Moreover, CBFRs can promote the development of new green market segments. For example, they can create a regulatory environment that supports the issuance of – and trade in – bonds that meet environmental, social and governance (ESG) criteria (on the difficulties of adopting international standards see Kathrin Berensmann on www.dandc.eu).

Important new stress tests 

CBFRs have also started to conduct climate and nature stress tests. These tests are meant to assess the vulnerability of financial institutions and the financial system in general. If a financial institution is found to be vulnerable to environmental shocks, it can be required:

  • to enhance its environmental risk management practices,
  • to assess and disclose such risks and/or
  • to hold additional capital.

Such obligations make high-risk activities less attractive in financial terms. If, moreover, a commercial bank is systemically important, such rules can be tightened. For example, that institution can be required to build additional capital buffers. Rules designed to ensure the viability of a single bank are called “microprudential” and those that go further to safeguard the entire system are called “macroprudential”.

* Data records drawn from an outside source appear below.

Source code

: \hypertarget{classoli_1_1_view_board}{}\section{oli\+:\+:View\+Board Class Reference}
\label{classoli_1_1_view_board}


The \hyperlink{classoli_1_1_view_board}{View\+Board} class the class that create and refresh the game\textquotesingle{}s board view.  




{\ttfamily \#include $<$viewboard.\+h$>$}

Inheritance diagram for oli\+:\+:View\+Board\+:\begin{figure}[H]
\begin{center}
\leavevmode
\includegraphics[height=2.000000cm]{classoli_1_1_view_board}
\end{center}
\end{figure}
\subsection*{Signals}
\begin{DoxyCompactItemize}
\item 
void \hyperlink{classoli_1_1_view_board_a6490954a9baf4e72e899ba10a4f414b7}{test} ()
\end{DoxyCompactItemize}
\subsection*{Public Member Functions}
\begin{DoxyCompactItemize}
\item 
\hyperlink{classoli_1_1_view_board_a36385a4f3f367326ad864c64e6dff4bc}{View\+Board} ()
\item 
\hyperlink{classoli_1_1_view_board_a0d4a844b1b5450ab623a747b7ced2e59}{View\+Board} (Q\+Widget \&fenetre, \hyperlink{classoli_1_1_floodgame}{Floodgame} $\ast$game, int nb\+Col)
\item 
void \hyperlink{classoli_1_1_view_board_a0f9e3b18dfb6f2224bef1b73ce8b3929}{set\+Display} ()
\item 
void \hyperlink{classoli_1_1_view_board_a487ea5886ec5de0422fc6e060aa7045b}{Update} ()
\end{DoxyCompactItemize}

Central banks’ monetary policy should take environmental issues into account too. As argued above, central banks can exclude asset classes that harm sustainability from their collateral frameworks. Another option is to accept problematic assets at a below-market rate. Such central bank policies send strong signals, especially as commercial banks prefer assets that the central bank is willing to accept in principle. Furthermore, central banks can introduce special refinancing lines that make it easier for commercial banks to grant loans to low-carbon or otherwise sustainable projects.

It bears repetition that CBFRs should do what they preach. By disclosing climate or nature-related risks in own portfolios they will set good examples. That is also true when they adopt responsible investment principles for portfolio management.

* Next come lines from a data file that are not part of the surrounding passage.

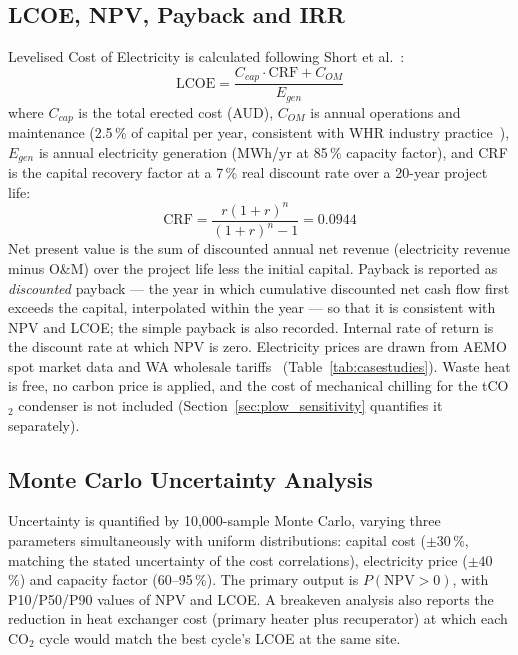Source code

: \documentclass[12pt,a4paper]{report}
\begin{document}
\subsection{LCOE, NPV, Payback and IRR}

Levelised Cost of Electricity is calculated following Short et
al.~\cite{Short1995}:
\begin{equation}
\mathrm{LCOE} = \frac{C_{cap} \cdot \mathrm{CRF} + C_{OM}}{E_{gen}}
\label{eq:lcoe}
\end{equation}
where $C_{cap}$ is the total erected cost (AUD), $C_{OM}$ is annual
operations and maintenance (2.5\,\% of capital per year, consistent with WHR
industry practice~\cite{Baglietto2023}), $E_{gen}$ is annual electricity
generation (MWh/yr at 85\,\% capacity factor), and CRF is the capital
recovery factor at a 7\,\% real discount rate over a 20-year project life:
\begin{equation}
\mathrm{CRF} = \frac{r(1+r)^n}{(1+r)^n - 1} = 0.0944
\label{eq:crf}
\end{equation}
Net present value is the sum of discounted annual net revenue (electricity
revenue minus O\&M) over the project life less the initial capital. Payback
is reported as \emph{discounted} payback --- the year in which cumulative
discounted net cash flow first exceeds the capital, interpolated within the
year --- so that it is consistent with NPV and LCOE; the simple payback is
also recorded. Internal rate of return is the discount rate at which NPV is
zero. Electricity prices are drawn from AEMO spot market data and WA
wholesale tariffs~\cite{AEMO2024} (Table~\ref{tab:casestudies}). Waste heat
is free, no carbon price is applied, and the cost of mechanical chilling for
the tCO$_2$ condenser is not included (Section~\ref{sec:plow_sensitivity}
quantifies it separately).

\subsection{Monte Carlo Uncertainty Analysis}

Uncertainty is quantified by 10,000-sample Monte Carlo, varying three
parameters simultaneously with uniform distributions: capital cost
($\pm 30$\,\%, matching the stated uncertainty of the cost correlations),
electricity price ($\pm 40$\,\%) and capacity factor (60--95\,\%). The
primary output is $P(\mathrm{NPV} > 0)$, with P10/P50/P90 values of NPV and
LCOE. A breakeven analysis also reports the reduction in heat exchanger cost
(primary heater plus recuperator) at which each CO$_2$ cycle would match the
best cycle's LCOE at the same site.
\end{document}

Moreover, CBFRs can support the broader sustainability agenda through sustainable finance roadmaps or by providing advice to their government. They can also support related capacity building efforts in the financial sector, raising awareness of how environmental risks can harm macroeconomic and financial stability.

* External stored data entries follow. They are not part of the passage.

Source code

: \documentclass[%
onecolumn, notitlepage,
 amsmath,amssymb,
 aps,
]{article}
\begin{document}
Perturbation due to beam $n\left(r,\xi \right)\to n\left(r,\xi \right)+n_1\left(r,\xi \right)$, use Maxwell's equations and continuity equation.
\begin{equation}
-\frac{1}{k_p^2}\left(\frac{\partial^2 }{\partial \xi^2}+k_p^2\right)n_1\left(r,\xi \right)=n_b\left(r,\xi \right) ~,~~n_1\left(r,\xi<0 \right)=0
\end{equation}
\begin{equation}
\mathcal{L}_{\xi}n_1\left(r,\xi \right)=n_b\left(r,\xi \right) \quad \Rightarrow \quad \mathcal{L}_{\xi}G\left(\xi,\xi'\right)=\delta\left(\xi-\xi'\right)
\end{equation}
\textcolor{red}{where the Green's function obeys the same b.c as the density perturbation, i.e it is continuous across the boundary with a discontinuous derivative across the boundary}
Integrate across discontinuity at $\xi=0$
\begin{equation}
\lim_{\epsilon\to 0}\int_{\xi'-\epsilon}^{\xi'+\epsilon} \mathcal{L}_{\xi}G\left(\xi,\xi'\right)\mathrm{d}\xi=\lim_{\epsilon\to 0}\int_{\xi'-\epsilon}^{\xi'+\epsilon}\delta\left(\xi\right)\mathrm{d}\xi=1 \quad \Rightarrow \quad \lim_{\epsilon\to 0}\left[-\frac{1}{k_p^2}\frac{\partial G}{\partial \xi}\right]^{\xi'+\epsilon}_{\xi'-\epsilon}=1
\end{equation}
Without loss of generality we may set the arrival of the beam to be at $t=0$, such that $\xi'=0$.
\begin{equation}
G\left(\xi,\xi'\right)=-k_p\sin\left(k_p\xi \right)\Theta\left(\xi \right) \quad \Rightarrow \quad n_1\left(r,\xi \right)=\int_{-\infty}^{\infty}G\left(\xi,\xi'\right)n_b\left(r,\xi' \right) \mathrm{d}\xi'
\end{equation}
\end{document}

Particular urgency in developing countries

All CBFRs must ultimately rise to the multi-layered challenges of environmental, macroeconomic and financial stability. While the need to act is universal, the sense of urgency is strongest in developing countries and emerging markets.

  • They are more exposed to the detrimental impacts of the global environmental crisis.
  • Their investment needs are larger, while their financial systems are less developed.

Unsurprisingly, CBFRs in poorer world regions were among the first seeking to address environmental risks. Leaders include Bangladesh, Brazil, China and Lebanon.

That fits the pattern of CBFRs there typically playing a broader role in supporting government policies and development priorities. They have often taken a “developmental” stance. Accordingly, many of them are now tackling the financial and macroeconomic implications of the global environmental crisis in a pragmatic, hands-on way.

Many CBFRs in the global south have creatively adopted eco-friendly instruments and policies that may seem unorthodox to their counterparts in high-income countries. With the worsening global environment crisis causing stronger impacts, more CBFSs are likely to gear  their policies and instruments to sustainability. Going forward, CBFRs will have to more systematically assess the effectiveness, efficiency, and equity of adopted measures. Doing so is part of their duty to safeguard macroeconomic and financial stability. It also serves to ensure that clearly defined policy goals are met while unwanted distortions are avoided.


Ulrich Volz is a professor of economics and directs the Centre for Sustainable Finance at SOAS, University of London.